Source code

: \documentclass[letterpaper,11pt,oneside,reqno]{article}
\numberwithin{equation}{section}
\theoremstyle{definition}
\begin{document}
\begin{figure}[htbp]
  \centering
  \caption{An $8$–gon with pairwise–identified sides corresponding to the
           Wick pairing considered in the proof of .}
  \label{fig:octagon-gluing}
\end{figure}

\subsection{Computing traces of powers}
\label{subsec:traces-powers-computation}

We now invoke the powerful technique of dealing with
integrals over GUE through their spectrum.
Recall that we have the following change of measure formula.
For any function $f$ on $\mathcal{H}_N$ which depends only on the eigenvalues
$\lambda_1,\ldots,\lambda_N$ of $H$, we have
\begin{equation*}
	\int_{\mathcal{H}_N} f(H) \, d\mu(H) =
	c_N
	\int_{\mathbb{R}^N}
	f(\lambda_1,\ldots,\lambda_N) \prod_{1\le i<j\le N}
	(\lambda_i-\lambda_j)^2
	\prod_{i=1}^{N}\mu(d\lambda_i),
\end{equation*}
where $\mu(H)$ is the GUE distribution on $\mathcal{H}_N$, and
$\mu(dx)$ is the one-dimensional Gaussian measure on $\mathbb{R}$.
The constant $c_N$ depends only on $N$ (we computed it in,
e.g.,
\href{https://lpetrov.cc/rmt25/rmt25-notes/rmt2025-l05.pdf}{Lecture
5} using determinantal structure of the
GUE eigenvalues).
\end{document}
────────
• Task details
Counting only lines that contain "mathcal", what is the total for the entries above? Give the number alone.

• Result below
3